## QNLI : Question Natural Language Inference

The Question Natural Language Inference(QNLI) task is a sentence pair classification task. It consists of sentence pairs drawn from the Stanford Question Answering Dataset(SQUAD) and reframed as binary textual entailment.
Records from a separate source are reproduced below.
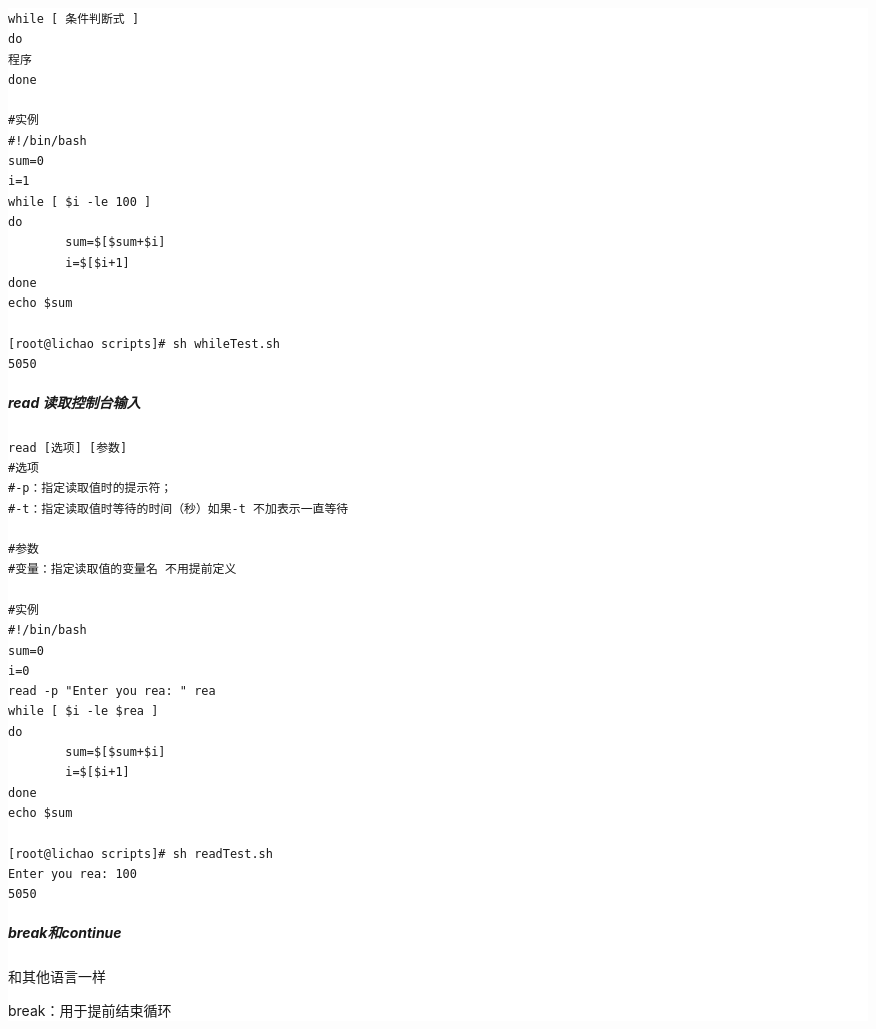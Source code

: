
 ```
while [ 条件判断式 ]
do
程序
done

#实例
#!/bin/bash
sum=0
i=1
while [ $i -le 100 ]
do
        sum=$[$sum+$i]
        i=$[$i+1]
done
echo $sum

[root@lichao scripts]# sh whileTest.sh 
5050
```

#####  read 读取控制台输入

```
read [选项] [参数]
#选项
#-p：指定读取值时的提示符；
#-t：指定读取值时等待的时间（秒）如果-t 不加表示一直等待

#参数
#变量：指定读取值的变量名 不用提前定义

#实例
#!/bin/bash
sum=0
i=0
read -p "Enter you rea: " rea
while [ $i -le $rea ]
do
        sum=$[$sum+$i]
        i=$[$i+1]
done
echo $sum  

[root@lichao scripts]# sh readTest.sh 
Enter you rea: 100
5050
```

##### break和continue

和其他语言一样

break：用于提前结束循环
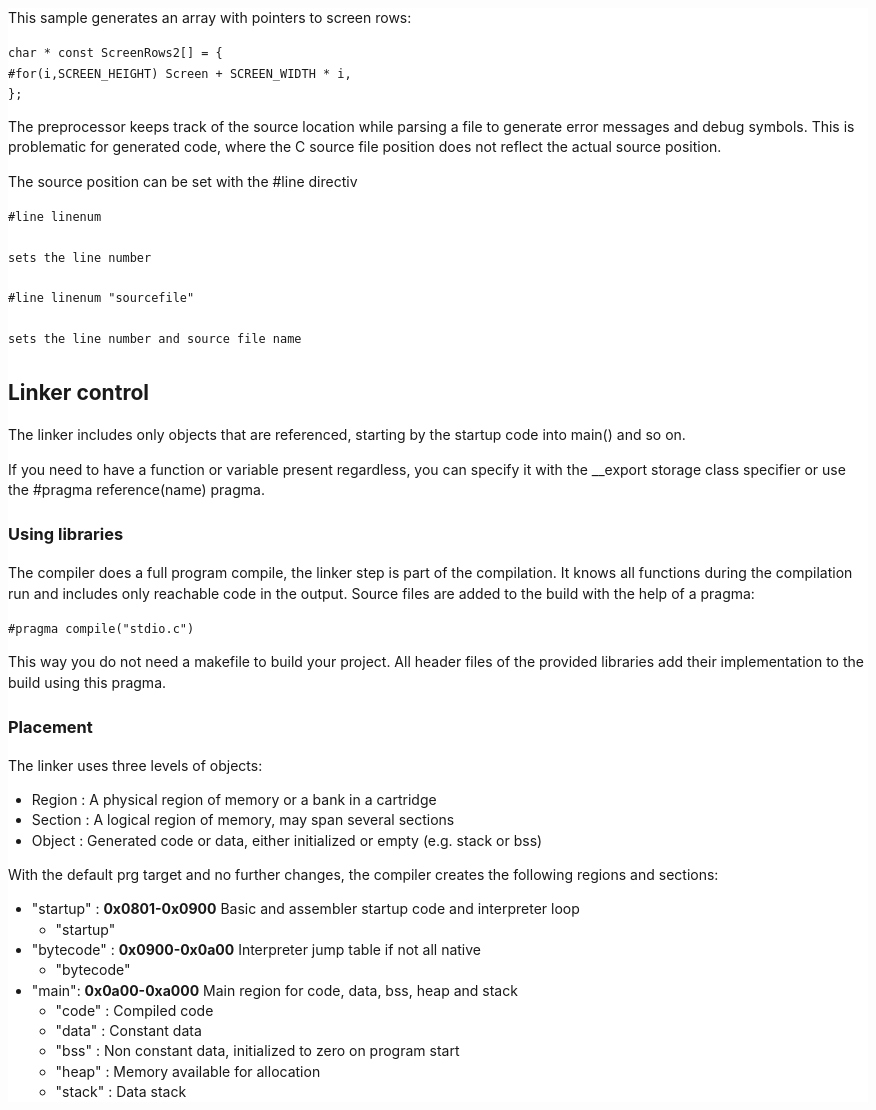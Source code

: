 This sample generates an array with pointers to screen rows:

	char * const ScreenRows2[] = {
	#for(i,SCREEN_HEIGHT) Screen + SCREEN_WIDTH * i,
	};

The preprocessor keeps track of the source location while parsing a file to generate error messages and debug symbols.  This is problematic for generated code, where the C source file position does not reflect the actual source position.

The source position can be set with the #line directiv

	#line linenum
	
	sets the line number
	
	#line linenum "sourcefile"
	
	sets the line number and source file name

	
## Linker control

The linker includes only objects that are referenced, starting by the startup code into main() and so on.

If you need to have a function or variable present regardless, you can specify it with the __export storage class specifier or use the #pragma reference(name) pragma.

### Using libraries

The compiler does a full program compile, the linker step is part of the compilation.  It knows all functions during the compilation run and includes only reachable code in the output.  Source files are added to the build with the help of a pragma:
        
    #pragma compile("stdio.c")

This way you do not need a makefile to build your project.  All header files of the provided libraries add their implementation to the build using this pragma.

### Placement

The linker uses three levels of objects:

* Region : A physical region of memory or a bank in a cartridge
* Section : A logical region of memory, may span several sections
* Object : Generated code or data, either initialized or empty (e.g. stack or bss)

With the default prg target and no further changes, the compiler creates the following regions and sections:

* "startup" : **0x0801-0x0900** Basic and assembler startup code and interpreter loop
	* "startup"
* "bytecode" : **0x0900-0x0a00** Interpreter jump table if not all native
	* "bytecode"
* "main": **0x0a00-0xa000** Main region for code, data, bss, heap and stack
	* "code"	: Compiled code
	* "data" : Constant data
	* "bss" : Non constant data, initialized to zero on program start
	* "heap" : Memory available for allocation
	* "stack" : Data stack
	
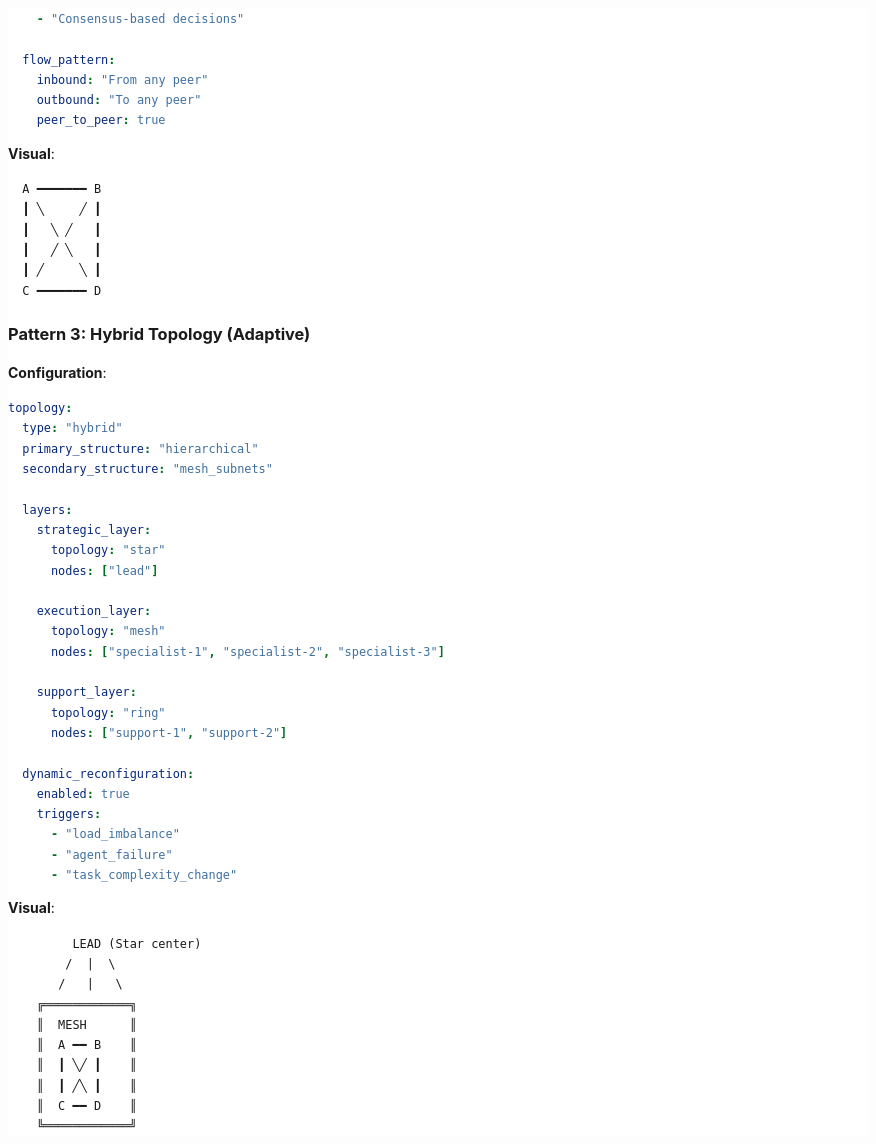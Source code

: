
 ```yaml
    - "Consensus-based decisions"
    
  flow_pattern:
    inbound: "From any peer"
    outbound: "To any peer"
    peer_to_peer: true
```

**Visual**:
```
  A ━━━━━━━ B
  ┃ ╲     ╱ ┃
  ┃   ╲ ╱   ┃
  ┃   ╱ ╲   ┃
  ┃ ╱     ╲ ┃
  C ━━━━━━━ D
```

### Pattern 3: Hybrid Topology (Adaptive)

**Configuration**:
```yaml
topology:
  type: "hybrid"
  primary_structure: "hierarchical"
  secondary_structure: "mesh_subnets"
  
  layers:
    strategic_layer:
      topology: "star"
      nodes: ["lead"]
      
    execution_layer:
      topology: "mesh"
      nodes: ["specialist-1", "specialist-2", "specialist-3"]
      
    support_layer:
      topology: "ring"
      nodes: ["support-1", "support-2"]
      
  dynamic_reconfiguration:
    enabled: true
    triggers:
      - "load_imbalance"
      - "agent_failure"
      - "task_complexity_change"
```

**Visual**:
```
         LEAD (Star center)
        /  |  \
       /   |   \
    ╔════════════╗
    ║  MESH      ║
    ║  A ━━ B    ║
    ║  ┃ ╲╱ ┃    ║
    ║  ┃ ╱╲ ┃    ║
    ║  C ━━ D    ║
    ╚════════════╝
```
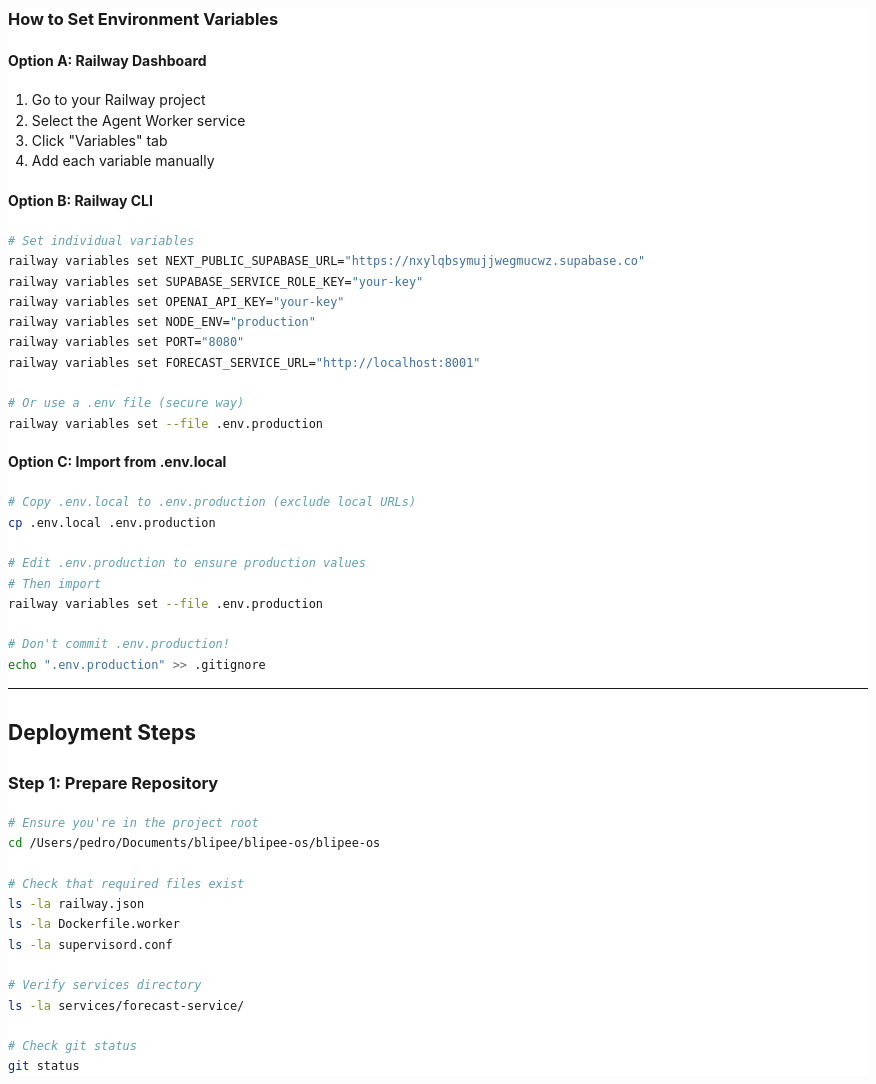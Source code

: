 ### How to Set Environment Variables

#### Option A: Railway Dashboard
1. Go to your Railway project
2. Select the Agent Worker service
3. Click "Variables" tab
4. Add each variable manually

#### Option B: Railway CLI
```bash
# Set individual variables
railway variables set NEXT_PUBLIC_SUPABASE_URL="https://nxylqbsymujjwegmucwz.supabase.co"
railway variables set SUPABASE_SERVICE_ROLE_KEY="your-key"
railway variables set OPENAI_API_KEY="your-key"
railway variables set NODE_ENV="production"
railway variables set PORT="8080"
railway variables set FORECAST_SERVICE_URL="http://localhost:8001"

# Or use a .env file (secure way)
railway variables set --file .env.production
```

#### Option C: Import from .env.local
```bash
# Copy .env.local to .env.production (exclude local URLs)
cp .env.local .env.production

# Edit .env.production to ensure production values
# Then import
railway variables set --file .env.production

# Don't commit .env.production!
echo ".env.production" >> .gitignore
```

---

## Deployment Steps

### Step 1: Prepare Repository

```bash
# Ensure you're in the project root
cd /Users/pedro/Documents/blipee/blipee-os/blipee-os

# Check that required files exist
ls -la railway.json
ls -la Dockerfile.worker
ls -la supervisord.conf

# Verify services directory
ls -la services/forecast-service/

# Check git status
git status
```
See [Squad website](https://rajpurkar.github.io/SQuAD-explorer/) for more info on the original dataset.

In [1]:
import numpy as np
import pandas as pd
import os
import sys
import csv
from sklearn import metrics
from sklearn.metrics import classification_report

sys.path.append("../") 
from bert_sklearn import BertClassifier
from bert_sklearn import load_model

DATADIR = os.getcwd() + '/glue_data'

In [2]:
%%bash
python3 download_glue_data.py --data_dir glue_data --tasks QNLI 

Downloading and extracting QNLI...
	Completed!


In [3]:
"""
QNLI train data size: 108436 
QNLI dev data size: 5732 
"""
def read_tsv(filename,quotechar=None):
    with open(filename, "r", encoding='utf-8') as f:
        return list(csv.reader(f,delimiter="\t",quotechar=quotechar))
    
def get_qnli_df(filename):
    rows = read_tsv(filename)
    df=pd.DataFrame(rows[1:],columns=rows[0])
    df=df[['question','sentence','label']]
    df = df[pd.notnull(df['label'])]
    df.columns=['text_a','text_b','label']
    return df

def get_qnli_data(train_file = DATADIR+'/QNLI/train.tsv', 
                   dev_file =  DATADIR+'/QNLI/dev.tsv'):
    
    train = get_qnli_df(train_file)
    print("QNLI train data size: %d "%(len(train)))
    dev = get_qnli_df(dev_file)
    print("QNLI dev data size: %d "%(len(dev)))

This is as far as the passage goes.